**What the task asks**
Copy each line below in which the string "tsbox" appears.

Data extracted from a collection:
· · · · ·

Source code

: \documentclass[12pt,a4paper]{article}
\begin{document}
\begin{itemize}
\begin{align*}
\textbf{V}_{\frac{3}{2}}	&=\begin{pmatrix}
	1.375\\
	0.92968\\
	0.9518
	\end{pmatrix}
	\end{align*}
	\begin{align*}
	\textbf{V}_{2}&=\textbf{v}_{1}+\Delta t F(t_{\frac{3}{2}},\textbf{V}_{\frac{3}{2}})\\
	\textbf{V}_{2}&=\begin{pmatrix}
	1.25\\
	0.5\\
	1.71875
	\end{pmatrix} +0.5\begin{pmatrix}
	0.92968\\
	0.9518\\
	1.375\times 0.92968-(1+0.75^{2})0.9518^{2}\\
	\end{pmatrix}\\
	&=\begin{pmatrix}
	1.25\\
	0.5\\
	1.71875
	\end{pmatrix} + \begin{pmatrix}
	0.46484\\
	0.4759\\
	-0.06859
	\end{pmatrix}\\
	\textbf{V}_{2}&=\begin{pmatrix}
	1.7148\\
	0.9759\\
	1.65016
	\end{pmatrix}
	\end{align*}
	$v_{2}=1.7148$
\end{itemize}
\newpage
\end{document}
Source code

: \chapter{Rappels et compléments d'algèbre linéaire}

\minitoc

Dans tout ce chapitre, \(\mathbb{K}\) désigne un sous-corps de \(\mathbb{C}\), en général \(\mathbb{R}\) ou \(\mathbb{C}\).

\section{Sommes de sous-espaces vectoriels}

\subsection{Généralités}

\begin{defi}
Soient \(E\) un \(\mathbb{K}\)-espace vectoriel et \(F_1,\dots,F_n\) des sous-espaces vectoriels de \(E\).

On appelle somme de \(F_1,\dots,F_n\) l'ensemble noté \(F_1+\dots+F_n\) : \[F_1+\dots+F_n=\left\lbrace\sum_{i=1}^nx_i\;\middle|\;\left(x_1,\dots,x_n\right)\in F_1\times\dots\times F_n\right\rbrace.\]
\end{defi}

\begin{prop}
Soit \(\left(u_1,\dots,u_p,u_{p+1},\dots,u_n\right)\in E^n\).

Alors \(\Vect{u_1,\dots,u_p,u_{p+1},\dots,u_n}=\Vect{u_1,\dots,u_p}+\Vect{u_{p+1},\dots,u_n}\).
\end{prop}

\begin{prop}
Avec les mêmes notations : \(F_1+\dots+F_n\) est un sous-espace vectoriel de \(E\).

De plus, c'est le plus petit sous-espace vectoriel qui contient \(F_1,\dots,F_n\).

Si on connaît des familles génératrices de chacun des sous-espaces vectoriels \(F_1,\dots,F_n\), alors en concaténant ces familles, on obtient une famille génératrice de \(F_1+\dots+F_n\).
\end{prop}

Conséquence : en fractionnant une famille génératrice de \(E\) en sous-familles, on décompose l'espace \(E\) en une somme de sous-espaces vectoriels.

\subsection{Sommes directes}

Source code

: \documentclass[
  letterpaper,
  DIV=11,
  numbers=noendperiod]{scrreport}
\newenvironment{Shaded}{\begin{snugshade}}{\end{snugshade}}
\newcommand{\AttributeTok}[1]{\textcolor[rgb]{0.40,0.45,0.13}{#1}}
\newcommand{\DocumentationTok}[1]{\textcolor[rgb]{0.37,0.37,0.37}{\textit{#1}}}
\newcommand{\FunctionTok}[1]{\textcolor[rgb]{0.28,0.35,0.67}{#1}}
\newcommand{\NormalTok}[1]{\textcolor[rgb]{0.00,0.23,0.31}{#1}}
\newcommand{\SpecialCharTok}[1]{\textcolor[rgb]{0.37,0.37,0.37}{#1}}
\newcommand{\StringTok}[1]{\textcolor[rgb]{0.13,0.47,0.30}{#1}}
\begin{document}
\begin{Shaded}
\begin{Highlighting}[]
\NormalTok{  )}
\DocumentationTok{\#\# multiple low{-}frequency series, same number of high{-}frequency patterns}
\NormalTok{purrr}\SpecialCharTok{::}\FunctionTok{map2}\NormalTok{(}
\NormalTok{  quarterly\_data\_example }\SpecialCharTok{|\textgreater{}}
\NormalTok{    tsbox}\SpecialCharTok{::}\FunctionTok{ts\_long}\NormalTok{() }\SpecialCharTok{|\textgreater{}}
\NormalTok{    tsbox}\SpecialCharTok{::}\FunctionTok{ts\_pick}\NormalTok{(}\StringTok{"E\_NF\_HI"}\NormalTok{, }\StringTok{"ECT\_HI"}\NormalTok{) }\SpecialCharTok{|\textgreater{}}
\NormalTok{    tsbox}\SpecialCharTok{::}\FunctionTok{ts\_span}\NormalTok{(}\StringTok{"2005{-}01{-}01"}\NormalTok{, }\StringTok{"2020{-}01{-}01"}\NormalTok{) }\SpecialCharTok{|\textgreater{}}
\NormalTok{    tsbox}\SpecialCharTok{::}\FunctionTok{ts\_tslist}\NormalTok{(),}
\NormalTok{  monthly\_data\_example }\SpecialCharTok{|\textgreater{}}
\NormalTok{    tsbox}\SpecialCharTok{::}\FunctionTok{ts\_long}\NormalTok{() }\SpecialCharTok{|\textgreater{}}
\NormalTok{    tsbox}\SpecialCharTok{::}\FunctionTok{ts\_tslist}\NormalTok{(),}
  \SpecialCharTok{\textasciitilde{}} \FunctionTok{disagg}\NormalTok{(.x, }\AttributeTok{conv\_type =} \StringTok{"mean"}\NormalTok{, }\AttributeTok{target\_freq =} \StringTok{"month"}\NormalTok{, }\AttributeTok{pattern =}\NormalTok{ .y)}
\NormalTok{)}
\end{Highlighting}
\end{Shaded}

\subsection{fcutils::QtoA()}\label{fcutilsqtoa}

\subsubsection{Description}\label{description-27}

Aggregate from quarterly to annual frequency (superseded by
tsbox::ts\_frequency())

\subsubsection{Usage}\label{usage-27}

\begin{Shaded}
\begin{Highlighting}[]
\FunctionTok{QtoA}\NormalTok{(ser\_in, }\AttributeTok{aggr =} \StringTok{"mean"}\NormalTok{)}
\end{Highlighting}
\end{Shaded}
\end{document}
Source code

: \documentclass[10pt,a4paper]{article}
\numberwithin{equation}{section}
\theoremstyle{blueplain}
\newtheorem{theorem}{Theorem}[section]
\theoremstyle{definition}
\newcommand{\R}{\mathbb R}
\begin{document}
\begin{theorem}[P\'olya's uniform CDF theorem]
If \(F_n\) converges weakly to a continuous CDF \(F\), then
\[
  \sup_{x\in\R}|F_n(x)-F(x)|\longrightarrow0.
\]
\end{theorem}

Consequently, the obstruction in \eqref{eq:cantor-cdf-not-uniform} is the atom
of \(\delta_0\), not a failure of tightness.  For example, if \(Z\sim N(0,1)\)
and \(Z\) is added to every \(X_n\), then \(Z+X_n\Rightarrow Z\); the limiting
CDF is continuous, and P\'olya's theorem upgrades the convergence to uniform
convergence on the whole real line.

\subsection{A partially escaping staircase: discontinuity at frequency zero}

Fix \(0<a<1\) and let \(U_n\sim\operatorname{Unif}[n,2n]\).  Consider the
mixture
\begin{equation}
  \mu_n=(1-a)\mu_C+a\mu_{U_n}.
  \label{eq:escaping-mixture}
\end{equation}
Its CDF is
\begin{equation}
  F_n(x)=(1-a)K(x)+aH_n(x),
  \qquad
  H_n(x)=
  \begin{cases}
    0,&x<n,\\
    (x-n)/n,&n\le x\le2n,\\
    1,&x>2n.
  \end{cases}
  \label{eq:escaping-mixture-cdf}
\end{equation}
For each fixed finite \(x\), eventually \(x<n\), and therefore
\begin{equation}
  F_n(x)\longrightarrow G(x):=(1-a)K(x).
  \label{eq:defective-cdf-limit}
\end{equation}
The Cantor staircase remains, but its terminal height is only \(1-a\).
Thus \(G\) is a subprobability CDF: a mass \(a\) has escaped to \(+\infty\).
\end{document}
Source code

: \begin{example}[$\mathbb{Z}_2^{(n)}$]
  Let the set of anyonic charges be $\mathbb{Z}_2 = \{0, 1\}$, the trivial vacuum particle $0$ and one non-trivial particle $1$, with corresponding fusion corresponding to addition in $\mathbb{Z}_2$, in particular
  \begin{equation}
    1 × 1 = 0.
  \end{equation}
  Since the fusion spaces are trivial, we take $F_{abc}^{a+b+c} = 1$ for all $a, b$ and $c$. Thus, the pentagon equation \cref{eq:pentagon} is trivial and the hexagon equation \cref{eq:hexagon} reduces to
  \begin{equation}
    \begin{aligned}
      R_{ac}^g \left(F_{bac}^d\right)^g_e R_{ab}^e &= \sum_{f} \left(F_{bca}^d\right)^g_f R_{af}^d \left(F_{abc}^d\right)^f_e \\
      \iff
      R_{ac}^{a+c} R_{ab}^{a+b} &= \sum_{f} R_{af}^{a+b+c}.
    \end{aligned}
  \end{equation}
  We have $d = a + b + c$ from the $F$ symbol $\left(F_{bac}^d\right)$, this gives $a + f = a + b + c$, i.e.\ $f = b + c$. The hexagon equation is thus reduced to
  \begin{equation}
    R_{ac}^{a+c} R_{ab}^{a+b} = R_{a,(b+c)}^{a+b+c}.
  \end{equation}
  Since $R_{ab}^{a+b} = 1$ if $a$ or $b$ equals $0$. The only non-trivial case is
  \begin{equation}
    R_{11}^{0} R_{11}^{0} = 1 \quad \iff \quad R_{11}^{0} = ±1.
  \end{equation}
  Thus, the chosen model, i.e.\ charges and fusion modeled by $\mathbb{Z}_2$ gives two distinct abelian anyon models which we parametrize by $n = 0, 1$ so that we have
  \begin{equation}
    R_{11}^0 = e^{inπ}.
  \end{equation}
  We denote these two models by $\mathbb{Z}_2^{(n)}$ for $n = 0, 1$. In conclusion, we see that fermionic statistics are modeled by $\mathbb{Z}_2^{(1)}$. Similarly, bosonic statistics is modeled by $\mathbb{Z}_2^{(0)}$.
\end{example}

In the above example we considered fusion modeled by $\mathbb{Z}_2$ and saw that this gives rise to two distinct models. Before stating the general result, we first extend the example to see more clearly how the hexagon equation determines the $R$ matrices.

· · · · ·

**Written response**
\NormalTok{    tsbox}\SpecialCharTok{::}\FunctionTok{ts\_long}\NormalTok{() }\SpecialCharTok{|\textgreater{}}
\NormalTok{    tsbox}\SpecialCharTok{::}\FunctionTok{ts\_pick}\NormalTok{(}\StringTok{"E\_NF\_HI"}\NormalTok{, }\StringTok{"ECT\_HI"}\NormalTok{) }\SpecialCharTok{|\textgreater{}}
\NormalTok{    tsbox}\SpecialCharTok{::}\FunctionTok{ts\_span}\NormalTok{(}\StringTok{"2005{-}01{-}01"}\NormalTok{, }\StringTok{"2020{-}01{-}01"}\NormalTok{) }\SpecialCharTok{|\textgreater{}}
\NormalTok{    tsbox}\SpecialCharTok{::}\FunctionTok{ts\_tslist}\NormalTok{(),}
\NormalTok{    tsbox}\SpecialCharTok{::}\FunctionTok{ts\_long}\NormalTok{() }\SpecialCharTok{|\textgreater{}}
\NormalTok{    tsbox}\SpecialCharTok{::}\FunctionTok{ts\_tslist}\NormalTok{(),}
tsbox::ts\_frequency())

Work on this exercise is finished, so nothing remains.